§ **Stored data entries**:
---+---

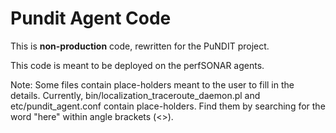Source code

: Pundit Agent Code
=================

This is **non-production** code, rewritten for the PuNDIT project.

This code is meant to be deployed on the perfSONAR agents.

Note: Some files contain place-holders meant to the user to fill in the details.
Currently, bin/localization_traceroute_daemon.pl and etc/pundit_agent.conf contain
place-holders. Find them by searching for the word "here" within angle brackets (<>).
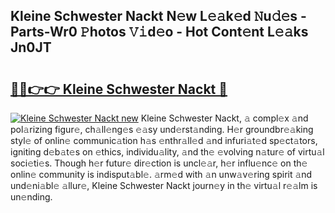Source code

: ## Kleine Schwester Nackt N𝚎w L𝚎𝚊k𝚎d 𝙽u𝚍𝚎s - Parts-Wr0 𝙿hotos 𝚅𝚒d𝚎o - Hot Cont𝚎nt L𝚎𝚊ks Jn0JT

# <h2><a href="http://kv9tvt.teov.top/?on=Kleine+Schwester+Nackt">🔗🔗👉👉 Kleine Schwester Nackt 🔗</a></h2>

[![Kleine Schwester Nackt new](https://i.imgur.com/QqkWNDz.gif)](http://kv9tvt.teov.top/?on=Kleine+Schwester+Nackt)
Kleine Schwester Nackt, 𝚊 compl𝚎x 𝚊nd pol𝚊rizing figur𝚎, ch𝚊ll𝚎ng𝚎s 𝚎𝚊sy und𝚎rst𝚊nding. H𝚎r groundbr𝚎𝚊king styl𝚎 of onlin𝚎 communic𝚊tion h𝚊s 𝚎nthr𝚊ll𝚎d 𝚊nd infuri𝚊t𝚎d sp𝚎ct𝚊tors, igniting d𝚎b𝚊t𝚎s on 𝚎thics, individu𝚊lity, 𝚊nd th𝚎 𝚎volving n𝚊tur𝚎 of virtu𝚊l soci𝚎ti𝚎s. Though h𝚎r futur𝚎 dir𝚎ction is uncl𝚎𝚊r, h𝚎r influ𝚎nc𝚎 on th𝚎 onlin𝚎 community is indisput𝚊bl𝚎. 𝚊rm𝚎d with 𝚊n unw𝚊v𝚎ring spirit 𝚊nd und𝚎ni𝚊bl𝚎 𝚊llur𝚎, Kleine Schwester Nackt journ𝚎y in th𝚎 virtu𝚊l r𝚎𝚊lm is un𝚎nding.
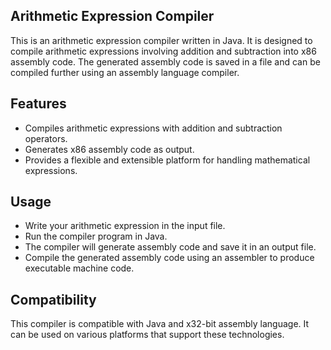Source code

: ## Arithmetic Expression Compiler
This is an arithmetic expression compiler written in Java. It is designed to compile arithmetic expressions involving addition and subtraction into x86 assembly code. The generated assembly code is saved in a file and can be compiled further using an assembly language compiler.

## Features
* Compiles arithmetic expressions with addition and subtraction operators.
* Generates x86 assembly code as output.
* Provides a flexible and extensible platform for handling mathematical expressions.

## Usage
* Write your arithmetic expression in the input file.
* Run the compiler program in Java.
* The compiler will generate assembly code and save it in an output file.
* Compile the generated assembly code using an assembler to produce executable machine code.

## Compatibility
This compiler is compatible with Java and x32-bit assembly language. It can be used on various platforms that support these technologies.
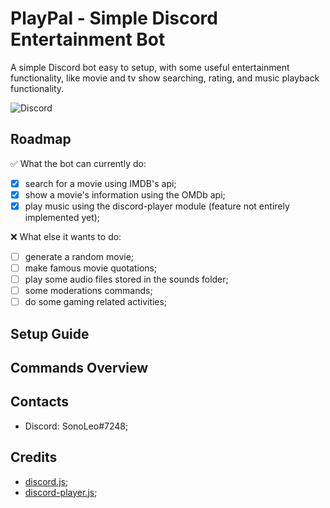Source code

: # PlayPal - Simple Discord Entertainment Bot

A simple Discord bot easy to setup, with some useful entertainment functionality, like movie and tv show searching, rating, and music playback functionality.

![Discord](https://user-images.githubusercontent.com/40718733/235378691-02990bbf-b0d9-44e7-9284-eb7ecdbdfb20.png)

## Roadmap

✅ What the bot can currently do:

- [x] search for a movie using IMDB's api;
- [x] show a movie's information using the OMDb api;
- [x] play music using the discord-player module (feature not entirely implemented yet);

❌ What else it wants to do:

- [ ] generate a random movie;
- [ ] make famous movie quotations;
- [ ] play some audio files stored in the sounds folder;
- [ ] some moderations commands;
- [ ] do some gaming related activities;

## Setup Guide

## Commands Overview

## Contacts

- Discord: SonoLeo#7248;

## Credits

- [discord.js](https://discordjs.guide/#before-you-begin);
- [discord-player.js](https://discord-player.js.org/docs);

<!-- MARKDOWN LINKS & IMAGES -->
<!-- https://www.markdownguide.org/basic-syntax/#reference-style-links -->

[contributors-shield]: https://img.shields.io/github/contributors/othneildrew/Best-README-Template.svg?style=for-the-badge
[contributors-url]: https://github.com/othneildrew/Best-README-Template/graphs/contributors
[forks-shield]: https://img.shields.io/github/forks/othneildrew/Best-README-Template.svg?style=for-the-badge
[forks-url]: https://github.com/othneildrew/Best-README-Template/network/members
[stars-shield]: https://img.shields.io/github/stars/othneildrew/Best-README-Template.svg?style=for-the-badge
[stars-url]: https://github.com/othneildrew/Best-README-Template/stargazers
[issues-shield]: https://img.shields.io/github/issues/othneildrew/Best-README-Template.svg?style=for-the-badge
[issues-url]: https://github.com/othneildrew/Best-README-Template/issues
[license-shield]: https://img.shields.io/github/license/othneildrew/Best-README-Template.svg?style=for-the-badge
[license-url]: https://github.com/othneildrew/Best-README-Template/blob/master/LICENSE.txt
[linkedin-shield]: https://img.shields.io/badge/-LinkedIn-black.svg?style=for-the-badge&logo=linkedin&colorB=555
[linkedin-url]: https://linkedin.com/in/othneildrew
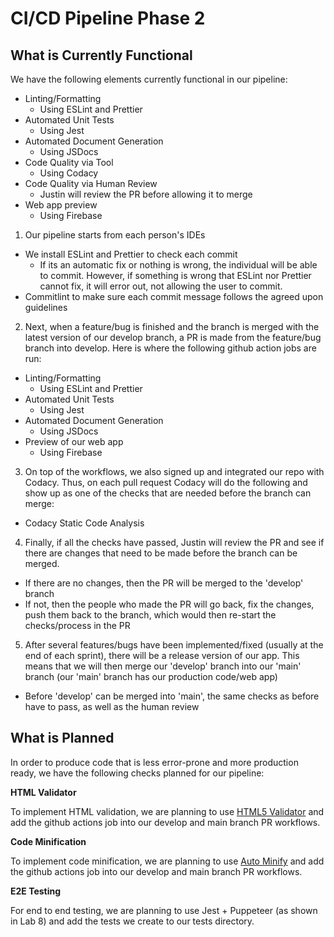 # CI/CD Pipeline Phase 2


## What is Currently Functional
We have the following elements currently functional in our pipeline:

- Linting/Formatting
  - Using ESLint and Prettier
- Automated Unit Tests
  - Using Jest
- Automated Document Generation
  - Using JSDocs
- Code Quality via Tool
  - Using Codacy
- Code Quality via Human Review
  - Justin will review the PR before allowing it to merge
- Web app preview
  - Using Firebase

1. Our pipeline starts from each person's IDEs
  - We install ESLint and Prettier to check each commit
    - If its an automatic fix or nothing is wrong, the individual will be able to commit. However, if something is wrong that ESLint nor Prettier cannot fix, it will error out, not allowing the user to commit.
  - Commitlint to make sure each commit message follows the agreed upon guidelines


2. Next, when a feature/bug is finished and the branch is merged with the latest version of our develop branch, a PR is made from the feature/bug branch into develop. Here is where the following github action jobs are run:
  - Linting/Formatting
    - Using ESLint and Prettier
  - Automated Unit Tests
    - Using Jest
  - Automated Document Generation
    - Using JSDocs
  - Preview of our web app
    - Using Firebase


3. On top of the workflows, we also signed up and integrated our repo with Codacy. Thus, on each pull request Codacy will do the following and show up as one of the checks that are needed before the branch can merge:
  - Codacy Static Code Analysis


4. Finally, if all the checks have passed, Justin will review the PR and see if there are changes that need to be made before the branch can be merged.
  - If there are no changes, then the PR will be merged to the 'develop' branch
  - If not, then the people who made the PR will go back, fix the changes, push them back to the branch, which would then re-start the checks/process in the PR


5. After several features/bugs have been implemented/fixed (usually at the end of each sprint), there will be a release version of our app. This means that we will then merge our 'develop' branch into our 'main' branch (our 'main' branch has our production code/web app)
  - Before 'develop' can be merged into 'main', the same checks as before have to pass, as well as the human review



## What is Planned

In order to produce code that is less error-prone and more production ready, we have the following checks planned for our pipeline:

**HTML Validator**

To implement HTML validation, we are planning to use [HTML5 Validator](https://github.com/svenkreiss/html5validator) and add the github actions job into our develop and main branch PR workflows.

**Code Minification**

To implement code minification, we are planning to use [Auto Minify](https://github.com/marketplace/actions/auto-minify) and add the github actions job into our develop and main branch PR workflows.

**E2E Testing**

For end to end testing, we are planning to use Jest + Puppeteer (as shown in Lab 8) and add the tests we create to our tests directory.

---+---

Search the entries for the word "Prettier", then list each line that holds it.

  - Using ESLint and Prettier
  - We install ESLint and Prettier to check each commit
    - If its an automatic fix or nothing is wrong, the individual will be able to commit. However, if something is wrong that ESLint nor Prettier cannot fix, it will error out, not allowing the user to commit.
    - Using ESLint and Prettier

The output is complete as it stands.